■ REQUIREMENT ■
Retype only the stretch of lines that starts with the line containing "Snort is a lightweight and cross platform NIDS" and ends with the last line of the records, both included, exactly.

■ INPUT ■
⁂

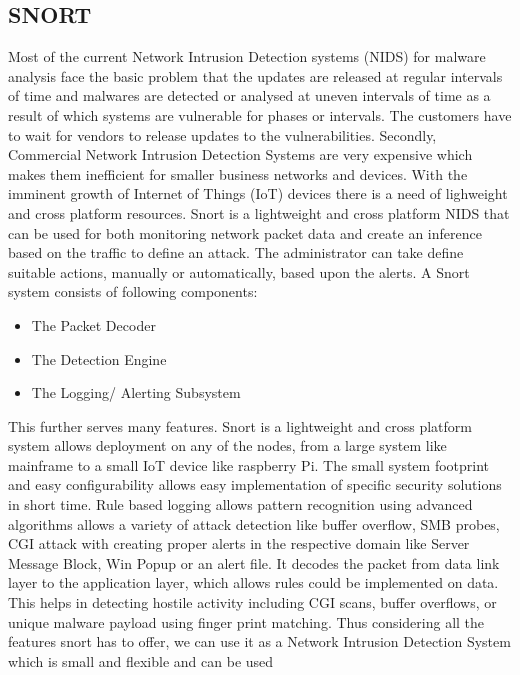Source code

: \documentclass[11pt]{article}
\begin{document}
	\subsection{SNORT}
	Most of the current Network Intrusion Detection systems (NIDS) for malware analysis face the basic problem that the updates are released at regular intervals of time and malwares are detected or analysed at uneven intervals of time as a result of which systems are vulnerable for phases or intervals. The customers have to wait for vendors to release updates to the vulnerabilities. Secondly, Commercial Network Intrusion Detection Systems are very expensive which makes them inefficient for smaller business networks and devices. With the imminent growth of Internet of Things (IoT) devices there is a need of lighweight and cross platform resources.
	Snort is a lightweight and cross platform NIDS that can be used for both monitoring network packet data and create an inference based on the traffic to define an attack. The administrator can take define suitable actions, manually or automatically, based upon the alerts.
	A Snort system consists of following components:
	\begin{itemize}
		\item The Packet Decoder
		\item The Detection Engine
		\item The Logging/ Alerting Subsystem
	\end{itemize}
	This further serves many features. Snort is a lightweight and cross platform system allows deployment on any of the nodes, from a large system like mainframe to a small IoT device like raspberry Pi. The small system footprint and easy configurability allows easy implementation of specific security solutions in short time. Rule based logging allows pattern recognition using advanced algorithms allows a variety of attack detection like buffer overflow, SMB probes, CGI attack with creating proper alerts in the respective domain like Server Message Block, Win Popup or an alert file. It decodes the packet from data link layer to the application layer, which allows rules could be implemented on data. This helps in detecting hostile activity including CGI scans, buffer overflows, or unique malware payload using finger print matching.
	Thus considering all the features snort has to offer, we can use it as a Network Intrusion Detection System which is small and flexible and can be used
	
\end{document}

⁂

■ RESPONSE TO THE EXERCISE ■
	Snort is a lightweight and cross platform NIDS that can be used for both monitoring network packet data and create an inference based on the traffic to define an attack. The administrator can take define suitable actions, manually or automatically, based upon the alerts.
	A Snort system consists of following components:
	\begin{itemize}
		\item The Packet Decoder
		\item The Detection Engine
		\item The Logging/ Alerting Subsystem
	\end{itemize}
	This further serves many features. Snort is a lightweight and cross platform system allows deployment on any of the nodes, from a large system like mainframe to a small IoT device like raspberry Pi. The small system footprint and easy configurability allows easy implementation of specific security solutions in short time. Rule based logging allows pattern recognition using advanced algorithms allows a variety of attack detection like buffer overflow, SMB probes, CGI attack with creating proper alerts in the respective domain like Server Message Block, Win Popup or an alert file. It decodes the packet from data link layer to the application layer, which allows rules could be implemented on data. This helps in detecting hostile activity including CGI scans, buffer overflows, or unique malware payload using finger print matching.
	Thus considering all the features snort has to offer, we can use it as a Network Intrusion Detection System which is small and flexible and can be used
	
\end{document}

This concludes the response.